====== SUPPLIED INFORMATION

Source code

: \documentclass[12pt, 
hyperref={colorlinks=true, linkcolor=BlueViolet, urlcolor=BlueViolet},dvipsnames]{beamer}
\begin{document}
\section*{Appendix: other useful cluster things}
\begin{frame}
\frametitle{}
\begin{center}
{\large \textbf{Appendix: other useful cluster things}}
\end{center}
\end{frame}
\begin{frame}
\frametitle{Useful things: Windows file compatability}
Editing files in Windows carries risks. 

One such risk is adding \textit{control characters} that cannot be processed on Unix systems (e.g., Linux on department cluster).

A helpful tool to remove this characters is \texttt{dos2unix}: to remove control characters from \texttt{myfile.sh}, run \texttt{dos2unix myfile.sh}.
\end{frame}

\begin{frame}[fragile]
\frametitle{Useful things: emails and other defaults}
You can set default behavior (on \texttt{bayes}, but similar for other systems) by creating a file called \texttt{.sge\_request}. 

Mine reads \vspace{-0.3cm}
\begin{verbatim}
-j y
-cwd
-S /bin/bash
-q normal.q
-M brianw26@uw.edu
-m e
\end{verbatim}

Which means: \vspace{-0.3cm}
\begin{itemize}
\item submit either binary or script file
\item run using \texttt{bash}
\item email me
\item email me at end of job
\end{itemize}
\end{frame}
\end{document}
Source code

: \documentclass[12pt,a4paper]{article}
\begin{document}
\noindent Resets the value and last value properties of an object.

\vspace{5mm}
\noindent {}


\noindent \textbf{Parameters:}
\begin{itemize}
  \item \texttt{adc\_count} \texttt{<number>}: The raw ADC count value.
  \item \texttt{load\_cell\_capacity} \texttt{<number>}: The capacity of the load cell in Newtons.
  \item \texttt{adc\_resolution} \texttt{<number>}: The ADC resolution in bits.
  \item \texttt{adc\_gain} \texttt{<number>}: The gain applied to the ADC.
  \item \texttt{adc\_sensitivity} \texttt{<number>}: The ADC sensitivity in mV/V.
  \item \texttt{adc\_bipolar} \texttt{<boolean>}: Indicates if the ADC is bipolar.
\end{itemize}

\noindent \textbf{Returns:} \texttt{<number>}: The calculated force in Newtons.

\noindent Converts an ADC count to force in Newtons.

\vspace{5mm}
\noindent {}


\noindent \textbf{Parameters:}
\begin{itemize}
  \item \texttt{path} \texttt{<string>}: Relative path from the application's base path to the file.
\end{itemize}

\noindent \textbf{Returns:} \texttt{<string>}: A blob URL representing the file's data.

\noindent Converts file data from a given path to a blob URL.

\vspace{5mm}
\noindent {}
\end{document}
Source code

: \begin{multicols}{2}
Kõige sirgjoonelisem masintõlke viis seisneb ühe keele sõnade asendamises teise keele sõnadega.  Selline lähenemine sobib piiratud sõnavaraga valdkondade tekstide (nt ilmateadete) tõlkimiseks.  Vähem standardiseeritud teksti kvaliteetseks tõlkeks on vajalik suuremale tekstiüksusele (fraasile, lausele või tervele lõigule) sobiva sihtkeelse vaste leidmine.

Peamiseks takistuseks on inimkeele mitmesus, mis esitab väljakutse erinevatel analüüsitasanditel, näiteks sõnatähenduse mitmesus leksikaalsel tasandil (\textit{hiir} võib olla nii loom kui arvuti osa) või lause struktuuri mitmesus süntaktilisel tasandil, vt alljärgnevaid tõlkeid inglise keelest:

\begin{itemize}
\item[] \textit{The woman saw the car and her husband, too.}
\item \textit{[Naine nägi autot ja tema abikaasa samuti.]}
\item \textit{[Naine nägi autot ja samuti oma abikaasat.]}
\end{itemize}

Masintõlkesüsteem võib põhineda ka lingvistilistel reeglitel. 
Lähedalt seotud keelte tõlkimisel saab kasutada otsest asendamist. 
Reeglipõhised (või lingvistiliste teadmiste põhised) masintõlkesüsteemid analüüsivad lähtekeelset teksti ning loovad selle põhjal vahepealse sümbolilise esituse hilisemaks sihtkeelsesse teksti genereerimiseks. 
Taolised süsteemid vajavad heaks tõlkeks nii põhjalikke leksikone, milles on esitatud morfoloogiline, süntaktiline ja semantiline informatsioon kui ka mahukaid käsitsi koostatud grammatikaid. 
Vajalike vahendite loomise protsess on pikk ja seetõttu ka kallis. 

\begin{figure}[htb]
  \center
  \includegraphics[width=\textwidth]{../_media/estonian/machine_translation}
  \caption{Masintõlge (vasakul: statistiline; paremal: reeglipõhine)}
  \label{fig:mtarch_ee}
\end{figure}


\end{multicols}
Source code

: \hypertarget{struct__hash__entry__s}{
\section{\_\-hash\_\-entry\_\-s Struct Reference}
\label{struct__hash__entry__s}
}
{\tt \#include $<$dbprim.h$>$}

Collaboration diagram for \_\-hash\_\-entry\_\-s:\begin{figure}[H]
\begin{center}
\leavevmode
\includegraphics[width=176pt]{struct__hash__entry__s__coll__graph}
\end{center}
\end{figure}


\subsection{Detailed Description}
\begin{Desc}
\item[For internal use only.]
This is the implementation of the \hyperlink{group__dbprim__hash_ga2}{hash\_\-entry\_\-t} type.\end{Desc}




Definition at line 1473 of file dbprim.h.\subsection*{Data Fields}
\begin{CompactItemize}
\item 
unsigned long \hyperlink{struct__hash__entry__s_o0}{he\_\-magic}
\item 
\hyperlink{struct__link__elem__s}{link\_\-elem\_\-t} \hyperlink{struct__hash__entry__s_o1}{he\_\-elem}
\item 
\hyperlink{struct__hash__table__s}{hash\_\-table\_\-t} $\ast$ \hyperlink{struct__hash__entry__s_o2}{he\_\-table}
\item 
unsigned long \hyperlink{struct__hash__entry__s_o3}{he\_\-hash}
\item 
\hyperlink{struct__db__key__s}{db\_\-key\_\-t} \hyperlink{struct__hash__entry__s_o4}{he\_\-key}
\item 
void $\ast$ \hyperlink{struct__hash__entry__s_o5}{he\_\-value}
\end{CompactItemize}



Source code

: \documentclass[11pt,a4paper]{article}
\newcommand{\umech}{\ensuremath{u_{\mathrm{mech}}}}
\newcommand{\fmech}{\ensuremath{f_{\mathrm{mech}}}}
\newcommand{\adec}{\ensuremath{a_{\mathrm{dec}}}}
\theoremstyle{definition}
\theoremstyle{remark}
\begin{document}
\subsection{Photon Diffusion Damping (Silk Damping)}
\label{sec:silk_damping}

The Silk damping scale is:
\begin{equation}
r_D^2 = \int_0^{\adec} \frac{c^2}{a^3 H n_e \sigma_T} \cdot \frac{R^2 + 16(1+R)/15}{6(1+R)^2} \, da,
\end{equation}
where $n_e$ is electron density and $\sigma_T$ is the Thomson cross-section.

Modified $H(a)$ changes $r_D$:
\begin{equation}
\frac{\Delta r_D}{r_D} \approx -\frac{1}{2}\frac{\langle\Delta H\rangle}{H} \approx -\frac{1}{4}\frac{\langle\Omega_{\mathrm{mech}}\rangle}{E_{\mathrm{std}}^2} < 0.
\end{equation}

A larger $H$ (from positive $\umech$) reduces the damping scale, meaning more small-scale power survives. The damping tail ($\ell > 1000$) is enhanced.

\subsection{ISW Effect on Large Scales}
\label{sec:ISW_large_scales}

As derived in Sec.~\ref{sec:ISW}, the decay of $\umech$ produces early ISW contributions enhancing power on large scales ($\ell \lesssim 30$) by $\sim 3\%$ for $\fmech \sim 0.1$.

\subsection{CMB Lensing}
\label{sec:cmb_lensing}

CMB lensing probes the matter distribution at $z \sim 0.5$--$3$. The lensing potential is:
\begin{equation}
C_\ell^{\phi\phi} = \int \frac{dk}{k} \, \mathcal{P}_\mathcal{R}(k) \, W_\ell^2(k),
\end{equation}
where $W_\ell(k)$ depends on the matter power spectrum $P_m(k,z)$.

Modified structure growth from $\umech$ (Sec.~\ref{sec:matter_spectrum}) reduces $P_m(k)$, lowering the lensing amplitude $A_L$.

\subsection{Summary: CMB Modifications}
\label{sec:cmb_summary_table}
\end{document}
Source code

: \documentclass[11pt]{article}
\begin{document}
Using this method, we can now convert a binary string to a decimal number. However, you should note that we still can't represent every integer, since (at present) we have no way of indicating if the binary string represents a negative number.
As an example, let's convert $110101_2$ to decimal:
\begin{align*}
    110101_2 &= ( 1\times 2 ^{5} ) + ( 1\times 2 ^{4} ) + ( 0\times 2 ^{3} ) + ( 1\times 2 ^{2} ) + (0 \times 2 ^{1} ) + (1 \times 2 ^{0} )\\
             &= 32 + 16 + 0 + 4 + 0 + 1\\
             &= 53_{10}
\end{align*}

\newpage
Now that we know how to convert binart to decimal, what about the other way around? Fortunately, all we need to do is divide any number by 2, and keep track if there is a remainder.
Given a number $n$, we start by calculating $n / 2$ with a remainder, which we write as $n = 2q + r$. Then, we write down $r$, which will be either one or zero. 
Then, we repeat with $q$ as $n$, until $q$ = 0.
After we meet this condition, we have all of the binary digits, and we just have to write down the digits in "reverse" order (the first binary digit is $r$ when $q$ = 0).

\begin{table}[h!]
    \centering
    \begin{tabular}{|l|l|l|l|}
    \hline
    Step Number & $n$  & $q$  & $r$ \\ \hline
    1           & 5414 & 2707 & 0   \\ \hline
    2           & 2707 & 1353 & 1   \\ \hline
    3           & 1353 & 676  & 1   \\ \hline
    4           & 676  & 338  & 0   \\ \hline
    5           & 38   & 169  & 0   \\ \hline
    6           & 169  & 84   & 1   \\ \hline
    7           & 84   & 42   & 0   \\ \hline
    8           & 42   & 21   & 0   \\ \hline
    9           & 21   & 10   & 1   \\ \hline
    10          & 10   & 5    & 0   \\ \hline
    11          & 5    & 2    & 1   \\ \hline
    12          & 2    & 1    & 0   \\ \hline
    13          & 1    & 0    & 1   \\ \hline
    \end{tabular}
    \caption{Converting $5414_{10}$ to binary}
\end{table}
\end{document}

============

Give back, exactly as written, the stretch from the line with "internal use only.]" through the line with "Effect on Large", and no other lines from the records above.

\item[For internal use only.]
This is the implementation of the \hyperlink{group__dbprim__hash_ga2}{hash\_\-entry\_\-t} type.\end{Desc}




Definition at line 1473 of file dbprim.h.\subsection*{Data Fields}
\begin{CompactItemize}
\item 
unsigned long \hyperlink{struct__hash__entry__s_o0}{he\_\-magic}
\item 
\hyperlink{struct__link__elem__s}{link\_\-elem\_\-t} \hyperlink{struct__hash__entry__s_o1}{he\_\-elem}
\item 
\hyperlink{struct__hash__table__s}{hash\_\-table\_\-t} $\ast$ \hyperlink{struct__hash__entry__s_o2}{he\_\-table}
\item 
unsigned long \hyperlink{struct__hash__entry__s_o3}{he\_\-hash}
\item 
\hyperlink{struct__db__key__s}{db\_\-key\_\-t} \hyperlink{struct__hash__entry__s_o4}{he\_\-key}
\item 
void $\ast$ \hyperlink{struct__hash__entry__s_o5}{he\_\-value}
\end{CompactItemize}



Source code

: \documentclass[11pt,a4paper]{article}
\newcommand{\umech}{\ensuremath{u_{\mathrm{mech}}}}
\newcommand{\fmech}{\ensuremath{f_{\mathrm{mech}}}}
\newcommand{\adec}{\ensuremath{a_{\mathrm{dec}}}}
\theoremstyle{definition}
\theoremstyle{remark}
\begin{document}
\subsection{Photon Diffusion Damping (Silk Damping)}
\label{sec:silk_damping}

The Silk damping scale is:
\begin{equation}
r_D^2 = \int_0^{\adec} \frac{c^2}{a^3 H n_e \sigma_T} \cdot \frac{R^2 + 16(1+R)/15}{6(1+R)^2} \, da,
\end{equation}
where $n_e$ is electron density and $\sigma_T$ is the Thomson cross-section.

Modified $H(a)$ changes $r_D$:
\begin{equation}
\frac{\Delta r_D}{r_D} \approx -\frac{1}{2}\frac{\langle\Delta H\rangle}{H} \approx -\frac{1}{4}\frac{\langle\Omega_{\mathrm{mech}}\rangle}{E_{\mathrm{std}}^2} < 0.
\end{equation}

A larger $H$ (from positive $\umech$) reduces the damping scale, meaning more small-scale power survives. The damping tail ($\ell > 1000$) is enhanced.

\subsection{ISW Effect on Large Scales}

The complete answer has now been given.